Try it: From the data underneath, reproduce exactly the stretch that begins at the line with "<td>39,600</td>" and ends after the line with "<td>35,000</td>".

Source data:
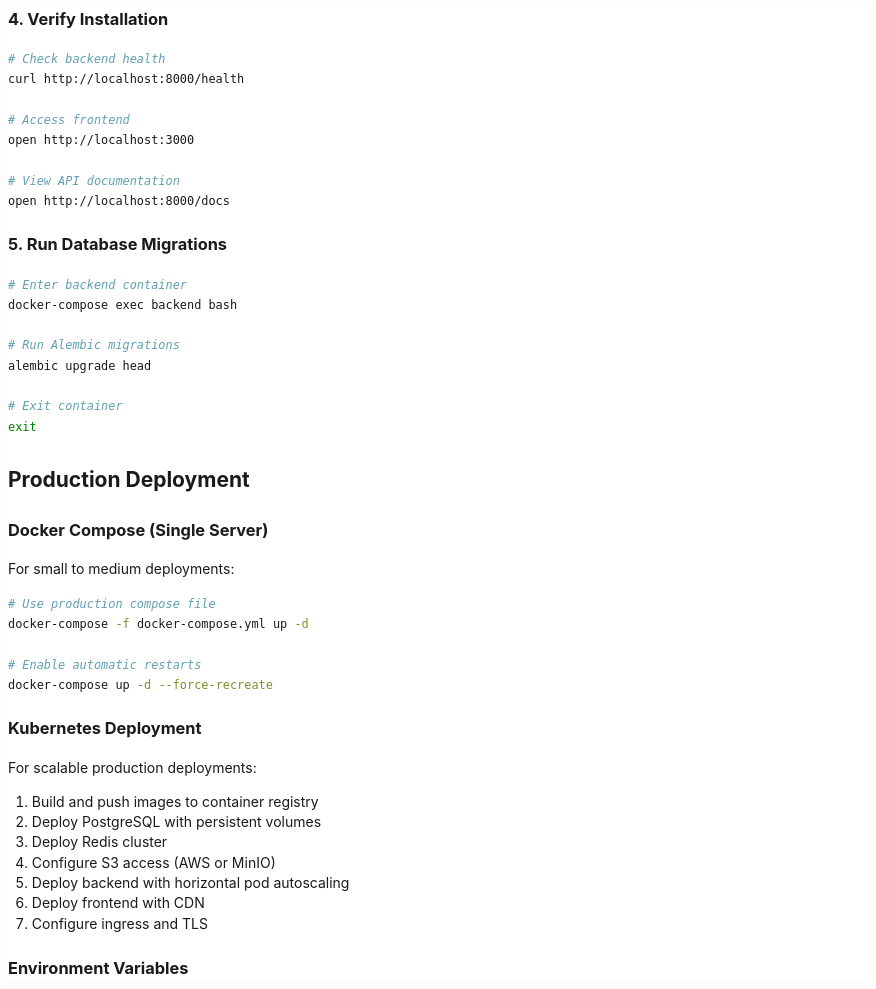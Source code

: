 ### 4. Verify Installation

```bash
# Check backend health
curl http://localhost:8000/health

# Access frontend
open http://localhost:3000

# View API documentation
open http://localhost:8000/docs
```

### 5. Run Database Migrations

```bash
# Enter backend container
docker-compose exec backend bash

# Run Alembic migrations
alembic upgrade head

# Exit container
exit
```

## Production Deployment

### Docker Compose (Single Server)

For small to medium deployments:

```bash
# Use production compose file
docker-compose -f docker-compose.yml up -d

# Enable automatic restarts
docker-compose up -d --force-recreate
```

### Kubernetes Deployment

For scalable production deployments:

1. Build and push images to container registry
2. Deploy PostgreSQL with persistent volumes
3. Deploy Redis cluster
4. Configure S3 access (AWS or MinIO)
5. Deploy backend with horizontal pod autoscaling
6. Deploy frontend with CDN
7. Configure ingress and TLS

### Environment Variables
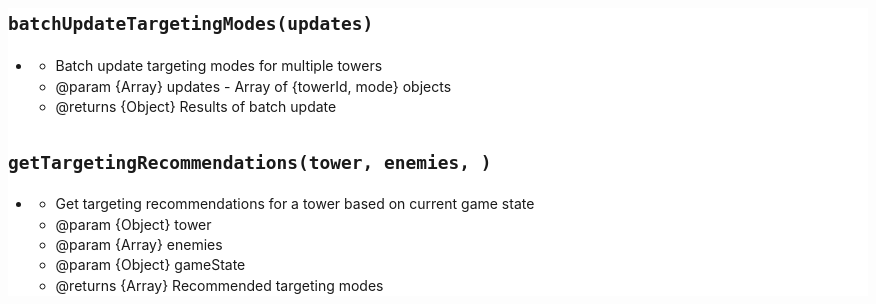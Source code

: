 ## `batchUpdateTargetingModes(updates)`

*
   * Batch update targeting modes for multiple towers
   * @param {Array} updates - Array of {towerId, mode} objects
   * @returns {Object} Results of batch update

## `getTargetingRecommendations(tower, enemies, )`

*
   * Get targeting recommendations for a tower based on current game state
   * @param {Object} tower 
   * @param {Array} enemies 
   * @param {Object} gameState 
   * @returns {Array} Recommended targeting modes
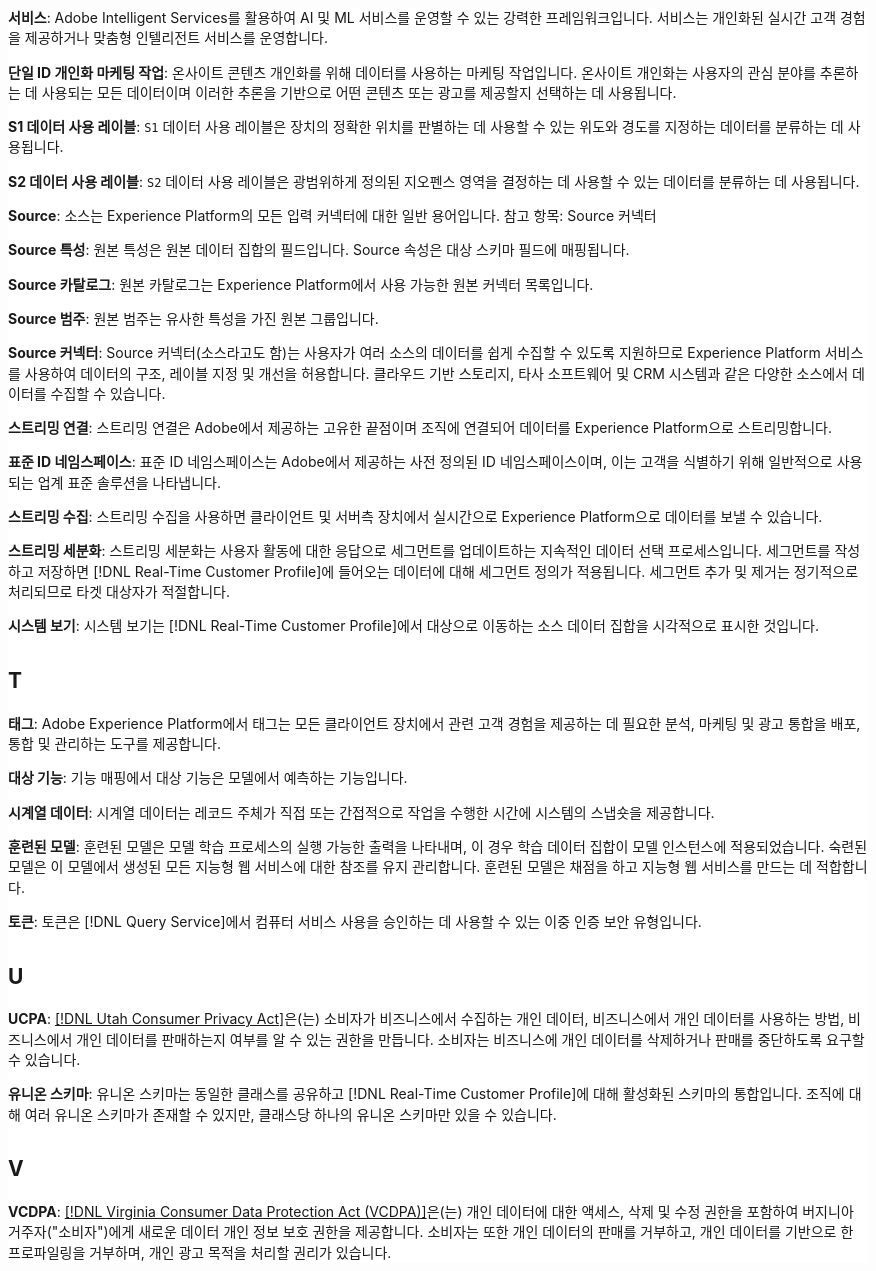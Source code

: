 **서비스**: Adobe Intelligent Services를 활용하여 AI 및 ML 서비스를 운영할 수 있는 강력한 프레임워크입니다. 서비스는 개인화된 실시간 고객 경험을 제공하거나 맞춤형 인텔리전트 서비스를 운영합니다.

**단일 ID 개인화 마케팅 작업**: 온사이트 콘텐츠 개인화를 위해 데이터를 사용하는 마케팅 작업입니다. 온사이트 개인화는 사용자의 관심 분야를 추론하는 데 사용되는 모든 데이터이며 이러한 추론을 기반으로 어떤 콘텐츠 또는 광고를 제공할지 선택하는 데 사용됩니다.

**S1 데이터 사용 레이블**: `S1` 데이터 사용 레이블은 장치의 정확한 위치를 판별하는 데 사용할 수 있는 위도와 경도를 지정하는 데이터를 분류하는 데 사용됩니다.

**S2 데이터 사용 레이블**: `S2` 데이터 사용 레이블은 광범위하게 정의된 지오펜스 영역을 결정하는 데 사용할 수 있는 데이터를 분류하는 데 사용됩니다.

**Source**: 소스는 Experience Platform의 모든 입력 커넥터에 대한 일반 용어입니다. 참고 항목: Source 커넥터

**Source 특성**: 원본 특성은 원본 데이터 집합의 필드입니다. Source 속성은 대상 스키마 필드에 매핑됩니다.

**Source 카탈로그**: 원본 카탈로그는 Experience Platform에서 사용 가능한 원본 커넥터 목록입니다.

**Source 범주**: 원본 범주는 유사한 특성을 가진 원본 그룹입니다.

**Source 커넥터**: Source 커넥터(소스라고도 함)는 사용자가 여러 소스의 데이터를 쉽게 수집할 수 있도록 지원하므로 Experience Platform 서비스를 사용하여 데이터의 구조, 레이블 지정 및 개선을 허용합니다. 클라우드 기반 스토리지, 타사 소프트웨어 및 CRM 시스템과 같은 다양한 소스에서 데이터를 수집할 수 있습니다.

**스트리밍 연결**: 스트리밍 연결은 Adobe에서 제공하는 고유한 끝점이며 조직에 연결되어 데이터를 Experience Platform으로 스트리밍합니다.

**표준 ID 네임스페이스**: 표준 ID 네임스페이스는 Adobe에서 제공하는 사전 정의된 ID 네임스페이스이며, 이는 고객을 식별하기 위해 일반적으로 사용되는 업계 표준 솔루션을 나타냅니다.

**스트리밍 수집**: 스트리밍 수집을 사용하면 클라이언트 및 서버측 장치에서 실시간으로 Experience Platform으로 데이터를 보낼 수 있습니다.

**스트리밍 세분화**: 스트리밍 세분화는 사용자 활동에 대한 응답으로 세그먼트를 업데이트하는 지속적인 데이터 선택 프로세스입니다. 세그먼트를 작성하고 저장하면 [!DNL Real-Time Customer Profile]에 들어오는 데이터에 대해 세그먼트 정의가 적용됩니다. 세그먼트 추가 및 제거는 정기적으로 처리되므로 타겟 대상자가 적절합니다.

**시스템 보기**: 시스템 보기는 [!DNL Real-Time Customer Profile]에서 대상으로 이동하는 소스 데이터 집합을 시각적으로 표시한 것입니다.

## T

**태그**: Adobe Experience Platform에서 태그는 모든 클라이언트 장치에서 관련 고객 경험을 제공하는 데 필요한 분석, 마케팅 및 광고 통합을 배포, 통합 및 관리하는 도구를 제공합니다.

**대상 기능**: 기능 매핑에서 대상 기능은 모델에서 예측하는 기능입니다.

**시계열 데이터**: 시계열 데이터는 레코드 주체가 직접 또는 간접적으로 작업을 수행한 시간에 시스템의 스냅숏을 제공합니다.

**훈련된 모델**: 훈련된 모델은 모델 학습 프로세스의 실행 가능한 출력을 나타내며, 이 경우 학습 데이터 집합이 모델 인스턴스에 적용되었습니다. 숙련된 모델은 이 모델에서 생성된 모든 지능형 웹 서비스에 대한 참조를 유지 관리합니다. 훈련된 모델은 채점을 하고 지능형 웹 서비스를 만드는 데 적합합니다.

**토큰**: 토큰은 [!DNL Query Service]에서 컴퓨터 서비스 사용을 승인하는 데 사용할 수 있는 이중 인증 보안 유형입니다.

## U

**UCPA**: [[!DNL Utah Consumer Privacy Act]](https://le.utah.gov/~2022/bills/static/SB0227.html)은(는) 소비자가 비즈니스에서 수집하는 개인 데이터, 비즈니스에서 개인 데이터를 사용하는 방법, 비즈니스에서 개인 데이터를 판매하는지 여부를 알 수 있는 권한을 만듭니다. 소비자는 비즈니스에 개인 데이터를 삭제하거나 판매를 중단하도록 요구할 수 있습니다.

**유니온 스키마**: 유니온 스키마는 동일한 클래스를 공유하고 [!DNL Real-Time Customer Profile]에 대해 활성화된 스키마의 통합입니다. 조직에 대해 여러 유니온 스키마가 존재할 수 있지만, 클래스당 하나의 유니온 스키마만 있을 수 있습니다.

## V

**VCDPA**: [[!DNL Virginia Consumer Data Protection Act (VCDPA)]](https://lis.virginia.gov/cgi-bin/legp604.exe?212+sum+HB2307)은(는) 개인 데이터에 대한 액세스, 삭제 및 수정 권한을 포함하여 버지니아 거주자(&quot;소비자&quot;)에게 새로운 데이터 개인 정보 보호 권한을 제공합니다. 소비자는 또한 개인 데이터의 판매를 거부하고, 개인 데이터를 기반으로 한 프로파일링을 거부하며, 개인 광고 목적을 처리할 권리가 있습니다.
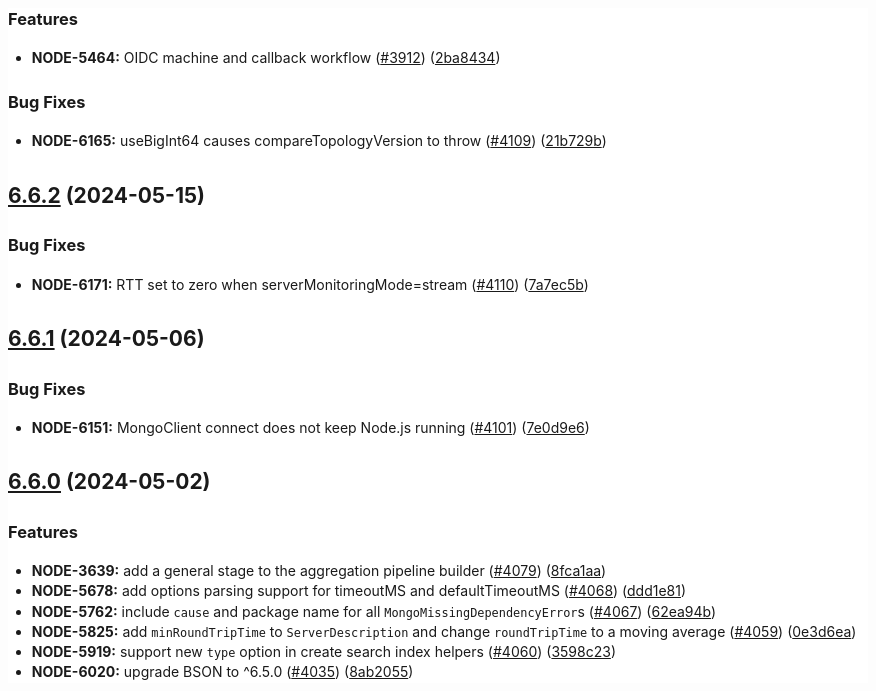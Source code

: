 
### Features

* **NODE-5464:** OIDC machine and callback workflow ([#3912](https://github.com/mongodb/node-mongodb-native/issues/3912)) ([2ba8434](https://github.com/mongodb/node-mongodb-native/commit/2ba8434d10aa02ddf281482cc02ef168c1b2965c))


### Bug Fixes

* **NODE-6165:** useBigInt64 causes compareTopologyVersion to throw ([#4109](https://github.com/mongodb/node-mongodb-native/issues/4109)) ([21b729b](https://github.com/mongodb/node-mongodb-native/commit/21b729b983e2ddbe1dd9cff31f996825a45ec4e0))

## [6.6.2](https://github.com/mongodb/node-mongodb-native/compare/v6.6.1...v6.6.2) (2024-05-15)


### Bug Fixes

* **NODE-6171:** RTT set to zero when serverMonitoringMode=stream ([#4110](https://github.com/mongodb/node-mongodb-native/issues/4110)) ([7a7ec5b](https://github.com/mongodb/node-mongodb-native/commit/7a7ec5b95d0c38b377551c31d03130cd9f1882f6))

## [6.6.1](https://github.com/mongodb/node-mongodb-native/compare/v6.6.0...v6.6.1) (2024-05-06)


### Bug Fixes

* **NODE-6151:** MongoClient connect does not keep Node.js running ([#4101](https://github.com/mongodb/node-mongodb-native/issues/4101)) ([7e0d9e6](https://github.com/mongodb/node-mongodb-native/commit/7e0d9e689859e20ad0fd7aae047fc349e24355c9))

## [6.6.0](https://github.com/mongodb/node-mongodb-native/compare/v6.5.0...v6.6.0) (2024-05-02)


### Features

* **NODE-3639:** add a general stage to the aggregation pipeline builder ([#4079](https://github.com/mongodb/node-mongodb-native/issues/4079)) ([8fca1aa](https://github.com/mongodb/node-mongodb-native/commit/8fca1aaaeb611e26745c837868b7e7f47b287ad5))
* **NODE-5678:** add options parsing support for timeoutMS and defaultTimeoutMS ([#4068](https://github.com/mongodb/node-mongodb-native/issues/4068)) ([ddd1e81](https://github.com/mongodb/node-mongodb-native/commit/ddd1e81c970ae16b8b7adc7045832462d283e43c))
* **NODE-5762:** include `cause` and package name for all `MongoMissingDependencyError`s ([#4067](https://github.com/mongodb/node-mongodb-native/issues/4067)) ([62ea94b](https://github.com/mongodb/node-mongodb-native/commit/62ea94b9f529d1b850c77fb5219014159b4d27ab))
* **NODE-5825:** add `minRoundTripTime` to `ServerDescription` and change `roundTripTime` to a moving average ([#4059](https://github.com/mongodb/node-mongodb-native/issues/4059)) ([0e3d6ea](https://github.com/mongodb/node-mongodb-native/commit/0e3d6ead735ed067bd044c8d0c9c307d970f1986))
* **NODE-5919:** support new `type` option in create search index helpers ([#4060](https://github.com/mongodb/node-mongodb-native/issues/4060)) ([3598c23](https://github.com/mongodb/node-mongodb-native/commit/3598c23bff588f4f05f0f456261eb558d6f48cbf))
* **NODE-6020:** upgrade BSON to ^6.5.0 ([#4035](https://github.com/mongodb/node-mongodb-native/issues/4035)) ([8ab2055](https://github.com/mongodb/node-mongodb-native/commit/8ab205569436a629f8b7b8bbc7f6cb29a3939864))
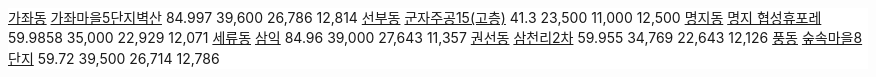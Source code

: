   <tr class="item">
    <td><a href="/실거래가/2021/06/23/41287.html">가좌동</a></td>
    <td style="font-weight: bold;"><a href="https://search.naver.com/search.naver?query=가좌동 가좌마을5단지벽산">가좌마을5단지벽산</a></td>
    <td>84.997</td>
    <td>39,600</td>
    <td>26,786</td>
    <td>12,814</td>
  </tr>

  <tr class="item">
    <td><a href="/실거래가/2021/06/23/41273.html">선부동</a></td>
    <td style="font-weight: bold;"><a href="https://search.naver.com/search.naver?query=선부동 군자주공15(고층)">군자주공15(고층)</a></td>
    <td>41.3</td>
    <td>23,500</td>
    <td>11,000</td>
    <td>12,500</td>
  </tr>

  <tr class="item">
    <td><a href="/실거래가/2021/06/23/26440.html">명지동</a></td>
    <td style="font-weight: bold;"><a href="https://search.naver.com/search.naver?query=명지동 명지 협성휴포레">명지 협성휴포레</a></td>
    <td>59.9858</td>
    <td>35,000</td>
    <td>22,929</td>
    <td>12,071</td>
  </tr>

  <tr class="item">
    <td><a href="/실거래가/2021/06/23/41113.html">세류동</a></td>
    <td style="font-weight: bold;"><a href="https://search.naver.com/search.naver?query=세류동 삼익">삼익</a></td>
    <td>84.96</td>
    <td>39,000</td>
    <td>27,643</td>
    <td>11,357</td>
  </tr>

  <tr class="item">
    <td><a href="/실거래가/2021/06/23/41113.html">권선동</a></td>
    <td style="font-weight: bold;"><a href="https://search.naver.com/search.naver?query=권선동 삼천리2차">삼천리2차</a></td>
    <td>59.955</td>
    <td>34,769</td>
    <td>22,643</td>
    <td>12,126</td>
  </tr>

  <tr class="item">
    <td><a href="/실거래가/2021/06/23/41285.html">풍동</a></td>
    <td style="font-weight: bold;"><a href="https://search.naver.com/search.naver?query=풍동 숲속마을8단지">숲속마을8단지</a></td>
    <td>59.72</td>
    <td>39,500</td>
    <td>26,714</td>
    <td>12,786</td>
  </tr>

Solution to the exercise:
    <td>39,600</td>
    <td>26,786</td>
    <td>12,814</td>
  </tr>

  <tr class="item">
    <td><a href="/실거래가/2021/06/23/41273.html">선부동</a></td>
    <td style="font-weight: bold;"><a href="https://search.naver.com/search.naver?query=선부동 군자주공15(고층)">군자주공15(고층)</a></td>
    <td>41.3</td>
    <td>23,500</td>
    <td>11,000</td>
    <td>12,500</td>
  </tr>

  <tr class="item">
    <td><a href="/실거래가/2021/06/23/26440.html">명지동</a></td>
    <td style="font-weight: bold;"><a href="https://search.naver.com/search.naver?query=명지동 명지 협성휴포레">명지 협성휴포레</a></td>
    <td>59.9858</td>
    <td>35,000</td>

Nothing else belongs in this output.